About 50 police staff and 200 Onslow College students worked on the city side of the harbour in a joint effort by police, Conservation Volunteers New Zealand, Takapuwahia Village Planning Group, and Porirua City Council to collect rubbish from the mudflats.
Starting early, the group spent two hours hauling out rubbish that had been dumped in the harbour.
A shopping trolley, two tyres and a big pile of rubbish was picked up, even including half a set of false teeth.
Kapiti Mana Police sergeant Jonathan Westrupp also got stuck in.
‘‘We had a great morning working with people from the community to help our harbour. It’s a beautiful spot, which makes it really worth the effort to help keep it that way,’’ Westrupp said.
‘‘We will need to come back in the new year with some better equipment to pull out the skip bin that’s stuck out on the mudflats.’’
The council supplied protective clothing and took away the rubbish.
Earlier this year, 59 tyres and 11 road cones were among the ‘‘mega litter’’ collected from Porirua Harbour by volunteers.
Porirua Harbour Strategy coordinator Keith Calder said the tyre situation was particularly unsettling and he was sure the tyres were being thrown into streams and the harbour because people could not be bothered paying the disposal fee at the landfill.

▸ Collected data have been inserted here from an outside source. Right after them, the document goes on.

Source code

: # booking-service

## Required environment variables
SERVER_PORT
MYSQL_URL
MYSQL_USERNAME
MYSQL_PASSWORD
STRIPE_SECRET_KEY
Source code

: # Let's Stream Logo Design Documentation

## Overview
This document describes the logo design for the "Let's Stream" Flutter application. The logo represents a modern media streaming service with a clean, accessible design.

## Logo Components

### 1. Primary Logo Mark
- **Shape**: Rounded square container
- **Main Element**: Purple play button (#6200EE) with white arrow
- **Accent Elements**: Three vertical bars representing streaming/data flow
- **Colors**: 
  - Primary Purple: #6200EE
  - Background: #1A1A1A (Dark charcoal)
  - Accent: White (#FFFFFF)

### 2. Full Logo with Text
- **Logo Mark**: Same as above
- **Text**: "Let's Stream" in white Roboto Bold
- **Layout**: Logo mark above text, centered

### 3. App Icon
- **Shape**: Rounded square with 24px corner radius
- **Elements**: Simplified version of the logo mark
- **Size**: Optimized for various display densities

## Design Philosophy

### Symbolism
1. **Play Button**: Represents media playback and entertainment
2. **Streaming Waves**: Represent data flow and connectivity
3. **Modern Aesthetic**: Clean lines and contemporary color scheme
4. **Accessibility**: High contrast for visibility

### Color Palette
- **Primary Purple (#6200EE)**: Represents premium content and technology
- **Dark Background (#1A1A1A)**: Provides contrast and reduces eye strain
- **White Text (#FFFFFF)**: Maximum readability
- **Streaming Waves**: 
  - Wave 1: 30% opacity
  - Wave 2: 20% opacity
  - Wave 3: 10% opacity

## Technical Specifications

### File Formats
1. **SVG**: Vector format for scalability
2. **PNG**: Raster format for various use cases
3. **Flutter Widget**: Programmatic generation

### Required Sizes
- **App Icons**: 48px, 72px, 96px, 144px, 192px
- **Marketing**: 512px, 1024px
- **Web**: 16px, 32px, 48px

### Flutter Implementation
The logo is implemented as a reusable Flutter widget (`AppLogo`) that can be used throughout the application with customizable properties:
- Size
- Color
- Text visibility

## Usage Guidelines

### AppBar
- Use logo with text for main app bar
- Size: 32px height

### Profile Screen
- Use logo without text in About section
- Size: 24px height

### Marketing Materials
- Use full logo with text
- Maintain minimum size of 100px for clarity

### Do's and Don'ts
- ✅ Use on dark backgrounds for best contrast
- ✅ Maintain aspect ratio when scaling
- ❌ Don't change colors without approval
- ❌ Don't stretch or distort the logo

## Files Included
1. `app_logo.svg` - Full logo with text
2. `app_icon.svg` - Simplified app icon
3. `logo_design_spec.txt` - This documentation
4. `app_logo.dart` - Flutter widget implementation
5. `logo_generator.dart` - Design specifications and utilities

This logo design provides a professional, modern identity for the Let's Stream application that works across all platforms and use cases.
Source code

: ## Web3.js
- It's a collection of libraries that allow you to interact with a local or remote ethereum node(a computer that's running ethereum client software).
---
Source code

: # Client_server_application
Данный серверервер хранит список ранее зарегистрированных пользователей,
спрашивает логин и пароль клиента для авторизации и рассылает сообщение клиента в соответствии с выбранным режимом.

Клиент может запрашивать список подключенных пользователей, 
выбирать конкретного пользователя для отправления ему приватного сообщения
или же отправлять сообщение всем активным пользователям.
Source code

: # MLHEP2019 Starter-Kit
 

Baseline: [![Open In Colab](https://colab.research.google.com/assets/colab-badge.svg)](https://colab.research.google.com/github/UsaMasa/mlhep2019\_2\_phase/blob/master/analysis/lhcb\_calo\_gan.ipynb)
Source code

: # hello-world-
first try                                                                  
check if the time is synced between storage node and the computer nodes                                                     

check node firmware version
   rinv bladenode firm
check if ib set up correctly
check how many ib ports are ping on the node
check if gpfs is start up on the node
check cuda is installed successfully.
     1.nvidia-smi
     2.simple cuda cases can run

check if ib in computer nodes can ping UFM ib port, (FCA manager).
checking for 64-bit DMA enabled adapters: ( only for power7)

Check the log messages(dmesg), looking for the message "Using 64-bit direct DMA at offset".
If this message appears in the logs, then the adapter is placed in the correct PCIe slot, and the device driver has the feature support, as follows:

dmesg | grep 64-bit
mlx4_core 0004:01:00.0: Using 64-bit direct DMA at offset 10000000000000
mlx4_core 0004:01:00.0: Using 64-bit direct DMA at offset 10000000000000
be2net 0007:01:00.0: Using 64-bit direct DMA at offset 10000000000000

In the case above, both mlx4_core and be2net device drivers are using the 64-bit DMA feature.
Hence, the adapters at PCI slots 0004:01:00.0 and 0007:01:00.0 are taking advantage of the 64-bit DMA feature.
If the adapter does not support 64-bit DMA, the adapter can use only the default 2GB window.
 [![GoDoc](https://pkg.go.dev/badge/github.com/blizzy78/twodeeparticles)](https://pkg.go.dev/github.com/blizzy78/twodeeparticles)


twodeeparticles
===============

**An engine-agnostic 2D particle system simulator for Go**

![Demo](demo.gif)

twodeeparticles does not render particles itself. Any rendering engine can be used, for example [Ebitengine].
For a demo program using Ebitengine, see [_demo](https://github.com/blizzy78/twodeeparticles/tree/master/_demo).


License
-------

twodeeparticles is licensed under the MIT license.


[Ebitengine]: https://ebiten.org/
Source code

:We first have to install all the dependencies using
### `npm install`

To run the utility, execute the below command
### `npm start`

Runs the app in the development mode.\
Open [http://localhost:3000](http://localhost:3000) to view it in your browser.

Calder said the 59 tyres brought out of the mud were fewer than the hundreds collected throughout 2009, but he was concerned many of the tyres were new.
Porirua City councillor Bronwyn Kropp, chairwoman of the joint harbour and catchment committee, said she had heard that people tipping out of their waka in the middle of the harbour were stepping on tyres.
Conservation Volunteers regional manager Ed Tregidga, senior sergeant Anita Dixon, council parks manager Olivia Dovey and Ngati Toa board member Evan Hippolite at the clean-up.